I have a problem here. The question asks to compare the UMVUE and MVBE of $\theta^2$ considering a random sample $X_1,...,X_n$ from a $N(\theta,1)$ distribution.
I found out the Cramer Rao Lower Bound for the variance of an unbiased estimator for estimating $\theta^2$ to be $\frac{4\theta^2}{n}$. Since $\overline{X}$ came out to be a sufficient and complete statistic, I used this to get the UMVUE which is $T = \overline{X}^2 - \frac{1}{n}$. Now I have to find the variance of $T$.
Now,$Var[T]=Var[\overline{X}^2]$. I see that $Z=n(\overline{X} - \theta)^2$ has a $\chi_1^2$ distribution. So, $Var[Z] = 2$ $\implies Var[(\overline{X} - \theta)^2]= \frac{2}{n^2}$ $\implies Var[\overline{X}^2 +\theta^2 - 2\overline{X}\theta] = \frac{2}{n^2}$ $\implies Var[\overline{X}^2] + Var[2\overline{X}\theta] = \frac{2}{n^2}$ $\implies Var[\overline{X}^2] = \frac{2}{n^2} - Var[2\overline{X}\theta]$ $\implies Var[\overline{X}^2] = \frac{2}{n^2} - \frac{4\theta^2}{n}=Var[T]$
The answer says that $Var[T] = \frac{2}{n^2} + \frac{4\theta^2}{n}$. So where am I going wrong?
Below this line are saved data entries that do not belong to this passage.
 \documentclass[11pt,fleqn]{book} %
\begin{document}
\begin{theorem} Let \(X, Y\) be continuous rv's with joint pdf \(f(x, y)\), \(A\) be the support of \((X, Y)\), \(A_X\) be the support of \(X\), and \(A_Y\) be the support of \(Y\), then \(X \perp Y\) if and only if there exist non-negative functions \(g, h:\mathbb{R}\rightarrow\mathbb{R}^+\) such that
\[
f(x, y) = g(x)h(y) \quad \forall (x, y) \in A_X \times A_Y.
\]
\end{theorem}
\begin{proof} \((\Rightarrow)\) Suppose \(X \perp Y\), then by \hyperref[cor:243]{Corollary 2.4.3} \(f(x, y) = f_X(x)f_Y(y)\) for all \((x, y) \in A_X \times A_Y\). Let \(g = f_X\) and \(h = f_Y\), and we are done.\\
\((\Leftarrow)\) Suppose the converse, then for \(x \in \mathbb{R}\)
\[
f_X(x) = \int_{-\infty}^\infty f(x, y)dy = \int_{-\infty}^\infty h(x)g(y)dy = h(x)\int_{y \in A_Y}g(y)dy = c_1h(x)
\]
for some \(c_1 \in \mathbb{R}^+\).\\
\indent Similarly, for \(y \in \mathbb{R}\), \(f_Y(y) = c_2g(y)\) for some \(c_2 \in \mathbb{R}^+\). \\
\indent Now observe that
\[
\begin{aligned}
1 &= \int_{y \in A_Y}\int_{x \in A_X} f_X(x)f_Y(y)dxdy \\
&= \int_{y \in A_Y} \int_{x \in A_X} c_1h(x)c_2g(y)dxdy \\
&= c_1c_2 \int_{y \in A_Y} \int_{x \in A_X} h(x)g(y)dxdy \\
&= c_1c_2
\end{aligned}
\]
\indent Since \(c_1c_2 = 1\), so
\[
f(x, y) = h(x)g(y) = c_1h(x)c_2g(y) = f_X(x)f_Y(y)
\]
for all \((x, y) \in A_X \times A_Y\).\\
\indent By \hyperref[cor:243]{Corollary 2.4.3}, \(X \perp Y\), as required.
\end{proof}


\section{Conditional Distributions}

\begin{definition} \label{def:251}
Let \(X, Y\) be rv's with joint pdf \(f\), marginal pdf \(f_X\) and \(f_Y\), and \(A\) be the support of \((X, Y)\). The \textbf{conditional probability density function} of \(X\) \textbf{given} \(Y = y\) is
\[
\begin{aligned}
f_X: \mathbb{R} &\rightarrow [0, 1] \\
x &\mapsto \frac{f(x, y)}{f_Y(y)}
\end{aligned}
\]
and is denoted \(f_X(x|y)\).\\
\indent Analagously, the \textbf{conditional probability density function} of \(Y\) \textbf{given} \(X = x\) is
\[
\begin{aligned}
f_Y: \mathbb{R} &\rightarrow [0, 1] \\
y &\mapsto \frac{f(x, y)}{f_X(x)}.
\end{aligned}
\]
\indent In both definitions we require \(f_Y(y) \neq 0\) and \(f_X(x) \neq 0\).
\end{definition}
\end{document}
Edit: My teacher had used this method which I wasn’t able to understand in two places. If someone could clarify this for me,would be great.
$Var[T] = Var[\overline{X}^2] = E[\overline{X}^4] - E^2[\overline{X}^2]$ $=E[\overline{X}^4] - (\mu^2 +\frac{1}{n})^2$ Now, $E[\overline{X}^4]=E[\overline{X} - \mu + \mu]^4$ $=E[\overline{X} - \mu]^4 + 4E[\overline{X}-\mu]^3\mu + 6E[\overline{X}-\mu]^2\mu^2 +4E[\overline{X}-\mu]\mu^3 +\mu^4$ $=3\frac{1}{n^2} + 0 + 6\frac{1}{n}\mu^2 + 0 + \mu^4$.
I can’t understand how the first two terms came about in the last step.
If $X_1,\dots,X_n$ are iid normal rvs with mean $\mu$ and variance $1$ then: $$Z:=\sqrt{n}\left(\overline{X}-\mu\right)=\frac{\sqrt{n}}{n}\sum_{i=1}^{n}\left(X_{i}-\mu\right)$$ has standard normal distribution so that $\mathbb{E}Z^{4}=3$ (see here).
That leads to $\mathbb{E}\left(\left(\overline{X}-\mu\right)^{4}\right)=\mathbb{E}\frac{1}{n^{2}}Z^{4}=\frac{3}{n^{2}}$ and $\mathbb{E}\left(\left(\overline{X}-\mu\right)^{3}\right)=\mathbb{E}\frac{1}{n\sqrt{n}}Z^{3}=0$